━━━━━ Record set

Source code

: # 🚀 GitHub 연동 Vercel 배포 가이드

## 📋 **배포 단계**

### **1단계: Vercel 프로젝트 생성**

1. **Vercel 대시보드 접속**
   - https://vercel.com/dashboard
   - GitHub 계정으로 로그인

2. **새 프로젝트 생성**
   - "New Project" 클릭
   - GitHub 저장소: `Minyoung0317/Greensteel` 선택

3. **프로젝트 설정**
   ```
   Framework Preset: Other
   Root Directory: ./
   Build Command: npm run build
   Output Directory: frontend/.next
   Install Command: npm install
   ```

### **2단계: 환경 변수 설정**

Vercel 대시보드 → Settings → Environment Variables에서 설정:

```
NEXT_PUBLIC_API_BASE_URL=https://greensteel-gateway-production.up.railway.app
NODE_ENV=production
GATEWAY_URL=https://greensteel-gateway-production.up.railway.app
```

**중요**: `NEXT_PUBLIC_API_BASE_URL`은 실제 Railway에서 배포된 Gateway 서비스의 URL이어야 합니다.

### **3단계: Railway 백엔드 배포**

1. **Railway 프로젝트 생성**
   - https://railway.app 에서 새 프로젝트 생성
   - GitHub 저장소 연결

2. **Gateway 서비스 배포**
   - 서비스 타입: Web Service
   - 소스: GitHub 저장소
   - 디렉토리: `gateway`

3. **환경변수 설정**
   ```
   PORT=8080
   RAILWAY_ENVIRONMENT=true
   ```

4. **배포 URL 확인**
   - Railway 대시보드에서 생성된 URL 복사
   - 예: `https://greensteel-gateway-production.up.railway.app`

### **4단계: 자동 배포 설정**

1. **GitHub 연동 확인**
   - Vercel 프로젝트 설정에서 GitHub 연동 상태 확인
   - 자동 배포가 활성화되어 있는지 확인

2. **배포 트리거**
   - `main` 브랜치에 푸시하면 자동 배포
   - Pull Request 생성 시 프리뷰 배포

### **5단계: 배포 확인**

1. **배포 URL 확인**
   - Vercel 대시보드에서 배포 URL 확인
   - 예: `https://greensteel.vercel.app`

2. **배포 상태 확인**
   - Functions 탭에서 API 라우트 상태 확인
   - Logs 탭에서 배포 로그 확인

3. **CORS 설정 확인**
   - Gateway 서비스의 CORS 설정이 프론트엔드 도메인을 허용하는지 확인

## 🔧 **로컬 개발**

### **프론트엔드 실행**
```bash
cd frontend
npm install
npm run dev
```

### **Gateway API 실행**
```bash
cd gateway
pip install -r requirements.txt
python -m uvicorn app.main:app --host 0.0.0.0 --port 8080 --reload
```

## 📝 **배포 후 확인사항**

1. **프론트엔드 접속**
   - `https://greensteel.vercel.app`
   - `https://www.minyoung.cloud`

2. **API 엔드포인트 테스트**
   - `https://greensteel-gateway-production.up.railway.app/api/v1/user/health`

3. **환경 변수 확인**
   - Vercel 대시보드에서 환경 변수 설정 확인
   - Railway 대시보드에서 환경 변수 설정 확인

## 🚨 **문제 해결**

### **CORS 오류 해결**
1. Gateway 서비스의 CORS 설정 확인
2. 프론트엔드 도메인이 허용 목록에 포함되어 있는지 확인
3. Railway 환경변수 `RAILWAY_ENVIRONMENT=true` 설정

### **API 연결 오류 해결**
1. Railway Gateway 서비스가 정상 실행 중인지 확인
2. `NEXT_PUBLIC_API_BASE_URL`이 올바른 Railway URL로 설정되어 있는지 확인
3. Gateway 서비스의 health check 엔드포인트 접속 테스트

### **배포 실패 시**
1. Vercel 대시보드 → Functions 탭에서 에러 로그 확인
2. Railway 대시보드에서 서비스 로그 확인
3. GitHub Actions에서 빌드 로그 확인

━━━━━━━━━━

Return every record in full, word for word.

● Answer for the task:
Source code

: # 🚀 GitHub 연동 Vercel 배포 가이드

## 📋 **배포 단계**

### **1단계: Vercel 프로젝트 생성**

1. **Vercel 대시보드 접속**
   - https://vercel.com/dashboard
   - GitHub 계정으로 로그인

2. **새 프로젝트 생성**
   - "New Project" 클릭
   - GitHub 저장소: `Minyoung0317/Greensteel` 선택

3. **프로젝트 설정**
   ```
   Framework Preset: Other
   Root Directory: ./
   Build Command: npm run build
   Output Directory: frontend/.next
   Install Command: npm install
   ```

### **2단계: 환경 변수 설정**

Vercel 대시보드 → Settings → Environment Variables에서 설정:

```
NEXT_PUBLIC_API_BASE_URL=https://greensteel-gateway-production.up.railway.app
NODE_ENV=production
GATEWAY_URL=https://greensteel-gateway-production.up.railway.app
```

**중요**: `NEXT_PUBLIC_API_BASE_URL`은 실제 Railway에서 배포된 Gateway 서비스의 URL이어야 합니다.

### **3단계: Railway 백엔드 배포**

1. **Railway 프로젝트 생성**
   - https://railway.app 에서 새 프로젝트 생성
   - GitHub 저장소 연결

2. **Gateway 서비스 배포**
   - 서비스 타입: Web Service
   - 소스: GitHub 저장소
   - 디렉토리: `gateway`

3. **환경변수 설정**
   ```
   PORT=8080
   RAILWAY_ENVIRONMENT=true
   ```

4. **배포 URL 확인**
   - Railway 대시보드에서 생성된 URL 복사
   - 예: `https://greensteel-gateway-production.up.railway.app`

### **4단계: 자동 배포 설정**

1. **GitHub 연동 확인**
   - Vercel 프로젝트 설정에서 GitHub 연동 상태 확인
   - 자동 배포가 활성화되어 있는지 확인

2. **배포 트리거**
   - `main` 브랜치에 푸시하면 자동 배포
   - Pull Request 생성 시 프리뷰 배포

### **5단계: 배포 확인**

1. **배포 URL 확인**
   - Vercel 대시보드에서 배포 URL 확인
   - 예: `https://greensteel.vercel.app`

2. **배포 상태 확인**
   - Functions 탭에서 API 라우트 상태 확인
   - Logs 탭에서 배포 로그 확인

3. **CORS 설정 확인**
   - Gateway 서비스의 CORS 설정이 프론트엔드 도메인을 허용하는지 확인

## 🔧 **로컬 개발**

### **프론트엔드 실행**
```bash
cd frontend
npm install
npm run dev
```

### **Gateway API 실행**
```bash
cd gateway
pip install -r requirements.txt
python -m uvicorn app.main:app --host 0.0.0.0 --port 8080 --reload
```

## 📝 **배포 후 확인사항**

1. **프론트엔드 접속**
   - `https://greensteel.vercel.app`
   - `https://www.minyoung.cloud`

2. **API 엔드포인트 테스트**
   - `https://greensteel-gateway-production.up.railway.app/api/v1/user/health`

3. **환경 변수 확인**
   - Vercel 대시보드에서 환경 변수 설정 확인
   - Railway 대시보드에서 환경 변수 설정 확인

## 🚨 **문제 해결**

### **CORS 오류 해결**
1. Gateway 서비스의 CORS 설정 확인
2. 프론트엔드 도메인이 허용 목록에 포함되어 있는지 확인
3. Railway 환경변수 `RAILWAY_ENVIRONMENT=true` 설정

### **API 연결 오류 해결**
1. Railway Gateway 서비스가 정상 실행 중인지 확인
2. `NEXT_PUBLIC_API_BASE_URL`이 올바른 Railway URL로 설정되어 있는지 확인
3. Gateway 서비스의 health check 엔드포인트 접속 테스트

### **배포 실패 시**
1. Vercel 대시보드 → Functions 탭에서 에러 로그 확인
2. Railway 대시보드에서 서비스 로그 확인
3. GitHub Actions에서 빌드 로그 확인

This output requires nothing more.